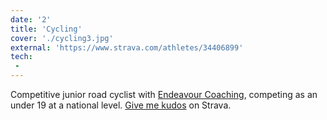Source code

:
 ```yaml
---
date: '2'
title: 'Cycling'
cover: './cycling3.jpg'
external: 'https://www.strava.com/athletes/34406899'
tech:
 -
---
```


Competitive junior road cyclist with [Endeavour Coaching](https://endeavour-coaching.com.au/), competing as an under 19 at a national level. [Give me kudos](https://www.strava.com/athletes/34406899) on Strava.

|---|

*Task statement*:
Repeat every entry above precisely, leaving each picture out.

*Solution to this problem*:
Source code

:
 ```yaml
---
date: '2'
title: 'Cycling'
cover: './cycling3.jpg'
external: 'https://www.strava.com/athletes/34406899'
tech:
 -
---
```


Competitive junior road cyclist with [Endeavour Coaching](https://endeavour-coaching.com.au/), competing as an under 19 at a national level. [Give me kudos](https://www.strava.com/athletes/34406899) on Strava.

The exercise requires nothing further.